Re: spamassassin.org

+sysadmins

On 11/9/2017 11:07 AM, Greg Stein wrote:
> No, we do not use PowerDNS. We have a hidden master, and a couple 
> parties slave/provide DNS service for us. We are consolidating all DNS 
> at Namecheap, along with them being our domain registrar.
>
> At the moment, I am transferring the domain registration over to 
> Namecheap. The NS records will be unchanged. I might ask the PMC to 
> consider a move to ASF resources for continuity purposes (or to 
> rephrase: not rely on a third party for core operations/viability).
>
> Please let me know if you have any concerns about the registrar move. 
> (tho: it should be invisible)

Hi Greg,

Technically and Administratively, the Registrar has no impact on the 
project.  I appreciate you asking and technically if it has the same 
nameservers, it won't cause any issues for the project. All we really 
need is a heads-up so we can alert you if it goes wonky.  Like you said, 
invisible.  I wouldn't even have asked us in your shoes.  I defer to the 
PMC but I'm a +1 on moving the registrar.


Re: moving the NS records, I'm likely one of the few PMC members 
*[Working to change that with our sysadmins group] left that can speak 
to this issue but defer to a vote.

TL;DR: Don't be in such a hurry to put SA DNS onto ASF Infra. It might 
cause a lot of grief and the grief is currently handled so it has zero 
net gain for a lot of work.

Overall, I don't support changing the status quo and here are the reasons:

- We have just rearchitected around PowerDNS for API calls. Switching 
would be difficult but not impossible.  But I imagine we won't have APIs 
under Infra.  Ignore that issue for now while you read more bullet 
points below.

- I don't think it's clear that the master DNS for spamassassin.org is 
on ASF infra as a hidden master now.  It has ALWAYS been there since the 
project moved under the ASF.

- The name servers today share the load and use distributed DNS to 
Sonic, PCCC & ENA.  How is consolidating a distributed, resilient DNS 
system going to improve things?  I'd argue you are putting all the eggs 
in one basket and it's less viable.

- The number of DNS queries which were too much for ASF to handle eons 
ago hence we had to take it out of infra.  With work towards the goal of 
an RBL, you don't want the DNS requests in house.  It is going to get 
worse :-)

- Side note: PCCC provided the DNS servers for SA prior to it coming 
onboard with the ASF because they had horrible DNS stability and attack 
issues.  ~21+ years of providing DNS for the project with no outages :-)

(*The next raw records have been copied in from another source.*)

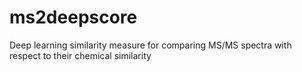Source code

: # ms2deepscore
Deep learning similarity measure for comparing MS/MS spectra with respect to their chemical similarity
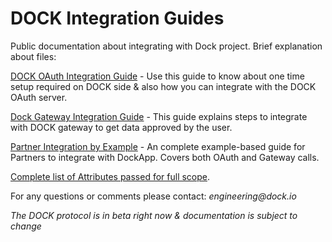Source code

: # DOCK Integration Guides
Public documentation about integrating with Dock project. Brief explanation about files:

[DOCK OAuth Integration Guide](oauth.rst) - Use this guide to know about one time setup required on DOCK side & also how you can integrate with the DOCK OAuth server.

[Dock Gateway Integration Guide](gateway.rst) - This guide explains steps to integrate with DOCK gateway to get data approved by the user.

[Partner Integration by Example](partner-integration-by-example.sh) - An complete example-based guide for Partners to integrate with DockApp. Covers both OAuth and Gateway calls.

[Complete list of Attributes passed for full scope](dock-full-scope-data.rst).

For any questions or comments please contact:  _engineering@dock.io_

_The DOCK protocol is in beta right now & documentation is subject to change_
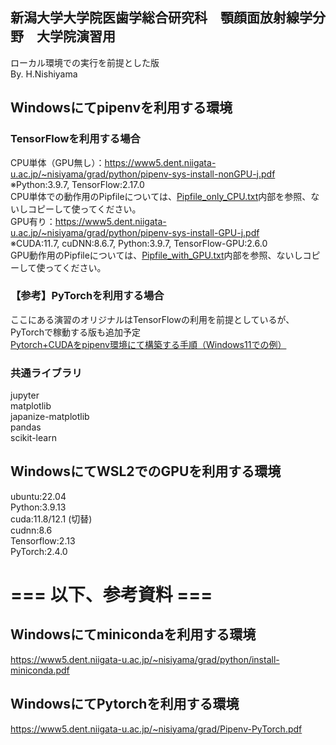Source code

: ## 新潟大学大学院医歯学総合研究科　顎顔面放射線学分野　大学院演習用
ローカル環境での実行を前提とした版<br>
By. H.Nishiyama

## Windowsにてpipenvを利用する環境
### TensorFlowを利用する場合
CPU単体（GPU無し）：https://www5.dent.niigata-u.ac.jp/~nisiyama/grad/python/pipenv-sys-install-nonGPU-j.pdf<br>
※Python:3.9.7, TensorFlow:2.17.0<br>
CPU単体での動作用のPipfileについては、<a href="https://github.com/aujinen/AI-yodosha/blob/main/Pipfile_only_CPU.txt">Pipfile_only_CPU.txt</a>内部を参照、ないしコピーして使ってください。<br>
GPU有り：https://www5.dent.niigata-u.ac.jp/~nisiyama/grad/python/pipenv-sys-install-GPU-j.pdf<br>
※CUDA:11.7, cuDNN:8.6.7, Python:3.9.7, TensorFlow-GPU:2.6.0<br>
GPU動作用のPipfileについては、<a href="https://github.com/aujinen/AI-yodosha/blob/main/Pipfile_with_GPU.txt">Pipfile_with_GPU.txt</a>内部を参照、ないしコピーして使ってください。<br>
### 【参考】PyTorchを利用する場合
ここにある演習のオリジナルはTensorFlowの利用を前提としているが、PyTorchで稼動する版も追加予定<br>
<a href="https://qiita.com/aujinen/items/db919ceee6da8db1155c">Pytorch+CUDAをpipenv環境にて構築する手順（Windows11での例）</a>

### 共通ライブラリ
jupyter<br>
matplotlib<br>
japanize-matplotlib<br>
pandas<br>
scikit-learn<br>

## WindowsにてWSL2でのGPUを利用する環境
ubuntu:22.04<br>
Python:3.9.13<br>
cuda:11.8/12.1 (切替)<br>
cudnn:8.6<br>
Tensorflow:2.13<br>
PyTorch:2.4.0<br>

# === 以下、参考資料 ===
## Windowsにてminicondaを利用する環境
https://www5.dent.niigata-u.ac.jp/~nisiyama/grad/python/install-miniconda.pdf

## WindowsにてPytorchを利用する環境
https://www5.dent.niigata-u.ac.jp/~nisiyama/grad/Pipenv-PyTorch.pdf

And the SA work has been the direct cause of bringing datacenters to 
their knees no less than 3 times.  Ask Samuel Abramson 
<sa...@shipshapeit.com> about how I accidentally shutdown Zayo in 
Ashburn by accidentally redirecting our RBL traffic to their network in 
the past few months.  1 stat:  at that time, the RBL is every single 
cPanel installation in the world and that means ALL of EIG, Godaddy, 
etc. that use cPanel.

Regards,

KAM



Re: spamassassin.org

Posted by "Kevin A. McGrail" <ke...@mcgrail.com>.
On 11/9/2017 12:06 PM, Greg Stein wrote:
>
> The short answer is: the PMC is in charge. Not a problem. My concern 
> is the reliance on an informal arrangement with 3rd parties that 
> underlies the SA operations. I've shared that concern, and am now 
> satisfied :-)

Perfectly valid concern that I share as well.  I am considering the DNS 
settled from my perspective but with let you and the PMC and Chair 
decide for sure.

More data:

#1 Sonic is slated to be recognized as a bronze directed sponsor* and we 
have our first sponsor (silver) signing using the new sponsor agreement 
I drafted.  I've been talking to Sonic for a few months now and making 
it not informal for the same concern.

#2 ENA & PCCC likely should get on that bandwagon as well though I will 
recuse myself on the PCCC discussion.  And I'm not concerned about my 
firm so I'll get that ducked in a row.

#3 Namecheap's relatively high TTL's and lack of support for things like 
rbldnsd don't make it a suitable candidate to be involved in the DNS for 
the SA project in any foreseeable future. I'd be comfortable saying 2+ 
years.

Regards,

KAM


*Draft of the new sponsor thanks page.  It's a WIP: 
http://www.staging.apache.org/foundation/thanks2.html


Re: spamassassin.org

Posted by Greg Stein <gs...@gmail.com>.
On Thu, Nov 9, 2017 at 10:44 AM, Kevin A. McGrail <kevin.mcgrail@mcgrail.com
> wrote:
>...

> Re: moving the NS records, I'm likely one of the few PMC members *[Working
> to change that with our sysadmins group] left that can speak to this issue
> but defer to a vote.
>
> TL;DR: Don't be in such a hurry to put SA DNS onto ASF Infra. It might
> cause a lot of grief and the grief is currently handled so it has zero net
> gain for a lot of work.
>
I'm in no hurry, and not forcing any change. It's on you guys, what you'd
like to do. I merely asked for consideration. "Status quo" is totally fine.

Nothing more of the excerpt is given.